Everyone can’t go. You know well
how much space and air and more
these folks take up / There you are,
making so much room and none is left for you.

I watch you try to shrink to fit, try to /
I watch as you attempt to make yourself small, leaving the new and complicated pieces of self behind as requested / Just for now, of course  – to be picked up from this platform at some uncertain date and time but certainly at their convenience  – because right now it’s so damn extra.

Stand clear of the closing doors /
Come on, man. You better get in where you fit in, but ladies first and stand while they sit and your pronouns leave no room for the accoutrements of the self proclaimed real women and manspreading masculine men’s men on this journey.

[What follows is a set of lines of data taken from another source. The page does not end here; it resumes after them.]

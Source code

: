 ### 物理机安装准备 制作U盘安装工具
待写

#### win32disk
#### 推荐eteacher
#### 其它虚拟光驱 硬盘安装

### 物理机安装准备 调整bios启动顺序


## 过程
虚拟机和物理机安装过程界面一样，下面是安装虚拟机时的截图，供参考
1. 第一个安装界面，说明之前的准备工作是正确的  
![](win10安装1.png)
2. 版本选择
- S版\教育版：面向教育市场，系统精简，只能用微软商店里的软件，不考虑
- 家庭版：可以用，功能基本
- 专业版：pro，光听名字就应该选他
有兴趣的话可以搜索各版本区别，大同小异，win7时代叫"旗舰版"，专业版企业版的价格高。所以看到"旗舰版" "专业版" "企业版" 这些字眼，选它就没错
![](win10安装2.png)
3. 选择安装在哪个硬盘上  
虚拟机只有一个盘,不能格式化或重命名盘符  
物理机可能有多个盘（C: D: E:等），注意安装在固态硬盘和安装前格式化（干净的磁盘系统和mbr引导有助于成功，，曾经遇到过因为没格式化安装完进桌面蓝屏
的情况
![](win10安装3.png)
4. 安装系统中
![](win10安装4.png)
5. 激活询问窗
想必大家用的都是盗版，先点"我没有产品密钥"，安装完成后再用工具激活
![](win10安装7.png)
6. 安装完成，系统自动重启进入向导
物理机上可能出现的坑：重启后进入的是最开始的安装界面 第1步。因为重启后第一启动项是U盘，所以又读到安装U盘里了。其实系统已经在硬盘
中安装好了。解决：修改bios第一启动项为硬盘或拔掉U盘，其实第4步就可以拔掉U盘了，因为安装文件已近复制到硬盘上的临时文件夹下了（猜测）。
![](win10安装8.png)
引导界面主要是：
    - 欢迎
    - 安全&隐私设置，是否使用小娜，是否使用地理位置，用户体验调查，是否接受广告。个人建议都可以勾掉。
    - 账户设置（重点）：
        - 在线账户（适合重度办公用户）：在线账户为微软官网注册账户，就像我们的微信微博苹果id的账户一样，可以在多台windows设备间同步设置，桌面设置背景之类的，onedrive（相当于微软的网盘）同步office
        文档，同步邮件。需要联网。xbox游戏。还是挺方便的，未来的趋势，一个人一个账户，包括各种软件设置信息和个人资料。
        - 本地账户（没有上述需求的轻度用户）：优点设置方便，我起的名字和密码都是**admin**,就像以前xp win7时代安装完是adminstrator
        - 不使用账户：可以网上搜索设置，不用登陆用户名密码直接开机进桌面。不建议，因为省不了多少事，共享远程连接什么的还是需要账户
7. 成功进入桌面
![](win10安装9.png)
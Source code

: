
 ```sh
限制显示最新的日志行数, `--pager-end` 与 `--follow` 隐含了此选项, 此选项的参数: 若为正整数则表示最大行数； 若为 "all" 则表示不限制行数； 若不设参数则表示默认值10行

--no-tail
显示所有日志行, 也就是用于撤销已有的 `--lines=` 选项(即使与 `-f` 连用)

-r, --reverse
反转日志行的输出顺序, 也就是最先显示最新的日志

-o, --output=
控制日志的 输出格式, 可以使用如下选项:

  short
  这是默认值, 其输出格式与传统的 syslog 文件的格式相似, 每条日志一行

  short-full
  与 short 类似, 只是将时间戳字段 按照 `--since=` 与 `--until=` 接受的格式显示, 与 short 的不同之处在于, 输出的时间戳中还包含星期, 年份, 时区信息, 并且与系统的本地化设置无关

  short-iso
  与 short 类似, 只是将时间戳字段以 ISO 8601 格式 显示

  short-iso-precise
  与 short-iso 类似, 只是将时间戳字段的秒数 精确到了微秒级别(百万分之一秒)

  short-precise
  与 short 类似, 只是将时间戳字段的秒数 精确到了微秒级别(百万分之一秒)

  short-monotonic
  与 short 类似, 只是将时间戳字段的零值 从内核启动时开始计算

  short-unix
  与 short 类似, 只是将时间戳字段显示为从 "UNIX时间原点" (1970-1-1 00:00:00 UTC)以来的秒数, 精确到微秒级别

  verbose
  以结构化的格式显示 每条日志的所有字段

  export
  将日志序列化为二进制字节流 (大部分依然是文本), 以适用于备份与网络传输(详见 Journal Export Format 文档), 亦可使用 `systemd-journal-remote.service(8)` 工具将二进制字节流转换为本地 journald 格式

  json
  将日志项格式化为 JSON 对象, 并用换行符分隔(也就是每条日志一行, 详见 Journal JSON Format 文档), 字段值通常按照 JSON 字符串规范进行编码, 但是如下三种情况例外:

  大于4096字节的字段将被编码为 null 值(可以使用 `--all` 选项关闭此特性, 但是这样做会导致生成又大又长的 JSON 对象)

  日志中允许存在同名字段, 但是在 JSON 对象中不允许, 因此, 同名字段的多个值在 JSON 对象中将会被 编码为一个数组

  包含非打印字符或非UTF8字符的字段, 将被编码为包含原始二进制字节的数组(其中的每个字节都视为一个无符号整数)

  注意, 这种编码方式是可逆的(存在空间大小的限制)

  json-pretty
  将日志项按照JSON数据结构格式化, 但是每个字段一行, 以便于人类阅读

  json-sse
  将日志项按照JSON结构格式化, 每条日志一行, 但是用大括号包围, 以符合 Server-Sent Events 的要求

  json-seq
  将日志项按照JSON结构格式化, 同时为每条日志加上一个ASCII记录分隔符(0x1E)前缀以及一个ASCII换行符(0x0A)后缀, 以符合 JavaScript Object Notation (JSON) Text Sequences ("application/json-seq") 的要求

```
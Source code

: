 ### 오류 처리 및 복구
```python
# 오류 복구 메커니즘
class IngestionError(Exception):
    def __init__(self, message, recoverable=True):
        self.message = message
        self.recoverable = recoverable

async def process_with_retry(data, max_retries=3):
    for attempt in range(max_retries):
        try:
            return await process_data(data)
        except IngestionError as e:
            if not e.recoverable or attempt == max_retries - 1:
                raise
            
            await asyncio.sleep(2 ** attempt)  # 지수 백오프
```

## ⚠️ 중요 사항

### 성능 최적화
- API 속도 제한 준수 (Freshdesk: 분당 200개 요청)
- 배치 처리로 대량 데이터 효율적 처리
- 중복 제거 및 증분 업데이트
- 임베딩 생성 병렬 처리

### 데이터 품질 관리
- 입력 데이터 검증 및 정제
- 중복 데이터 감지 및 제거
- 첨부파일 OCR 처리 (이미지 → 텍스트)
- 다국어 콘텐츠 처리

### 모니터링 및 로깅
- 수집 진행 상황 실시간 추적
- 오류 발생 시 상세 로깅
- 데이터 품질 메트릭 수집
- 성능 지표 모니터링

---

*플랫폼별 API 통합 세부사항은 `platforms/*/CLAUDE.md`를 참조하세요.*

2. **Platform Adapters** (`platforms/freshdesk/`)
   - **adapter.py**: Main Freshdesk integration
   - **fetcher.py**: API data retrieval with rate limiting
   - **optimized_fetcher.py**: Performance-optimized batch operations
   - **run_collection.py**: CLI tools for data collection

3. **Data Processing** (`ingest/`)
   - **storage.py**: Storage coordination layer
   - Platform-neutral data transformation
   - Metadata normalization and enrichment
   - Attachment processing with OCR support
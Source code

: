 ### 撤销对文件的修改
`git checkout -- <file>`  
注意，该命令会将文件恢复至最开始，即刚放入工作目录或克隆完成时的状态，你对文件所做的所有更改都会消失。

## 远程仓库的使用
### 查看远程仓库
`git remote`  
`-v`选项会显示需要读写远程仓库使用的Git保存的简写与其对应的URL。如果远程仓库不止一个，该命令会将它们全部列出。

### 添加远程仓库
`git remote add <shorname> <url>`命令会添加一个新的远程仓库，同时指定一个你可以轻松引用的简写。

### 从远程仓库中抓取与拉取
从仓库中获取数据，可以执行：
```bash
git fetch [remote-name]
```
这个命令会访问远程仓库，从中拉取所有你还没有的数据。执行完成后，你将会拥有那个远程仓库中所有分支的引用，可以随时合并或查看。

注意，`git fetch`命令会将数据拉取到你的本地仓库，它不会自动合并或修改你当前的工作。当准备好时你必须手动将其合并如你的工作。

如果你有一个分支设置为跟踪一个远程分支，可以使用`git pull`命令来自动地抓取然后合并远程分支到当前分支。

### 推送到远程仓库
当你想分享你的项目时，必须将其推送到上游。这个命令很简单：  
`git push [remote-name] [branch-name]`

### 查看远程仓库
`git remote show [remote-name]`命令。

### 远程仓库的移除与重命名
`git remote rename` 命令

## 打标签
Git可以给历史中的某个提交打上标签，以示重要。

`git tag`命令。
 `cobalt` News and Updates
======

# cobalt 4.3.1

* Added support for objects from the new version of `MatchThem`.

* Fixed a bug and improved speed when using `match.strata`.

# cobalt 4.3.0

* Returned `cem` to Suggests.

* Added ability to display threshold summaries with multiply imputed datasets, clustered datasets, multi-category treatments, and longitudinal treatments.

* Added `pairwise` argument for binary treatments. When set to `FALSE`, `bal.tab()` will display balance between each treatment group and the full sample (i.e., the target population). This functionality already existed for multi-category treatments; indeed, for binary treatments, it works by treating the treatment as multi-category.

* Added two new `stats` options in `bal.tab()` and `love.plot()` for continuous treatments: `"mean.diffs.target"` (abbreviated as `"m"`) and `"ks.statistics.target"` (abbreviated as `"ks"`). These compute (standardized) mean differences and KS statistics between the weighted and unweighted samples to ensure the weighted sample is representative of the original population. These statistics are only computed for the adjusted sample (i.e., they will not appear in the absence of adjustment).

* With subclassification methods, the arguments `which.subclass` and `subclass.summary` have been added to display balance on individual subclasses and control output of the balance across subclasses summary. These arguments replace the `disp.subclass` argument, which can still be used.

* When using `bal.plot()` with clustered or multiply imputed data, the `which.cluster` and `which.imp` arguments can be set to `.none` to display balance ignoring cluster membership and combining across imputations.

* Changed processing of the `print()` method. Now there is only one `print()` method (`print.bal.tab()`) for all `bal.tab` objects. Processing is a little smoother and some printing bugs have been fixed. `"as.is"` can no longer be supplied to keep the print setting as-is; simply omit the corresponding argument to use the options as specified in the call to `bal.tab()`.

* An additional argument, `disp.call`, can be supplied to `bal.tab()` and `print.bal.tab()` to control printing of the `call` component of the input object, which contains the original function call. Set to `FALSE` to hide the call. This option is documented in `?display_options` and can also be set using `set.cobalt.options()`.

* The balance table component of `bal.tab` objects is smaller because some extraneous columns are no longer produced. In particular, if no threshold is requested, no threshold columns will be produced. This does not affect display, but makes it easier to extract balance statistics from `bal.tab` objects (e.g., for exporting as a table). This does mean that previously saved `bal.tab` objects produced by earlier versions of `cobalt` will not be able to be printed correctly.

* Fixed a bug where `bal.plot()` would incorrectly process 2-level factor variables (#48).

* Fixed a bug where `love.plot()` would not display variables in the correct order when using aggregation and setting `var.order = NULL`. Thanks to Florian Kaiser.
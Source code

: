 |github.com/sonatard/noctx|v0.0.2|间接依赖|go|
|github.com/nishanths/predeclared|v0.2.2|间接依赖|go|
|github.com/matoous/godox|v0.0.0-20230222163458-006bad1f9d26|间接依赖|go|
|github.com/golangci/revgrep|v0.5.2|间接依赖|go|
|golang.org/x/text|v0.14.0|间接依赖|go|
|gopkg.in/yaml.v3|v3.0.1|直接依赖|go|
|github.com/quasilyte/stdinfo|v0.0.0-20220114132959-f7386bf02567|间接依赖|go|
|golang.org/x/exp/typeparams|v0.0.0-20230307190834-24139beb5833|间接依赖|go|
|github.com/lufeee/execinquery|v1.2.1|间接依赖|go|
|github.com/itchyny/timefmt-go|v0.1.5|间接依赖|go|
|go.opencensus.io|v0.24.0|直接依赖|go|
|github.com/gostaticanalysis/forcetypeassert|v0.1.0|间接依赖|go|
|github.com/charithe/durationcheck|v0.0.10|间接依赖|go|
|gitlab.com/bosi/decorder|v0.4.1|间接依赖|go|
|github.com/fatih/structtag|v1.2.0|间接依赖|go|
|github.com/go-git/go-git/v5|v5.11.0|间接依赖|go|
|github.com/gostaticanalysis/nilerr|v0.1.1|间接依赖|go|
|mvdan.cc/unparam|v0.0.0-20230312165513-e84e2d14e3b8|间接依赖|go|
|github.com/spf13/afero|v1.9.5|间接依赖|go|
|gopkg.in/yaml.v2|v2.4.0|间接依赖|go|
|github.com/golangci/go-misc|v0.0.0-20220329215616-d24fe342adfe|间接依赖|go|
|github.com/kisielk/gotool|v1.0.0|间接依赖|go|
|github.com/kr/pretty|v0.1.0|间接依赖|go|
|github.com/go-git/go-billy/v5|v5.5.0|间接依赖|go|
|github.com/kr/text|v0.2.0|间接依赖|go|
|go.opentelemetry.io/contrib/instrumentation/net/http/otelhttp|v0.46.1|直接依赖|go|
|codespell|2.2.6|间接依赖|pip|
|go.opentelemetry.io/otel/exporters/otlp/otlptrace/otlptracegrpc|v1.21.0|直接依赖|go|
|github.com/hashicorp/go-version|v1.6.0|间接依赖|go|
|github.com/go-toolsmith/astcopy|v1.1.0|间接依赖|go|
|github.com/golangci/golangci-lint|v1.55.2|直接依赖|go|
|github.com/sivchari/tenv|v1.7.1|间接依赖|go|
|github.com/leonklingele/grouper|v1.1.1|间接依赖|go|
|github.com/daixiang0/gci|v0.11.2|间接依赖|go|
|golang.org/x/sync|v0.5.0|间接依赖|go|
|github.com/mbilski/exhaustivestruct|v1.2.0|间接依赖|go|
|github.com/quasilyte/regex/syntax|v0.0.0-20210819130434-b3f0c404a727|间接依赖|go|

Not everyone can go, lest you risk not arriving whole /
This is transit, this transition / a long fight of a fucking figure-it-out ride at sometimes high speeds and other times delayed by single-tracking due to perpetual track work in a dark tunnel between Deadname Place and Chosen Family Circle / where trust me there are folks waiting to board, happy to go and arrive with you in your entirety /
All may not board here, no. Everyone cannot go / Maybe you only.

——

FRANCISCO-LUIS WHITE is an Afro-Latinx writer residing in the District of Columbia. Their work has appeared in Beltway Poetry Quarterly. White has a collection forthcoming from Indolent Books.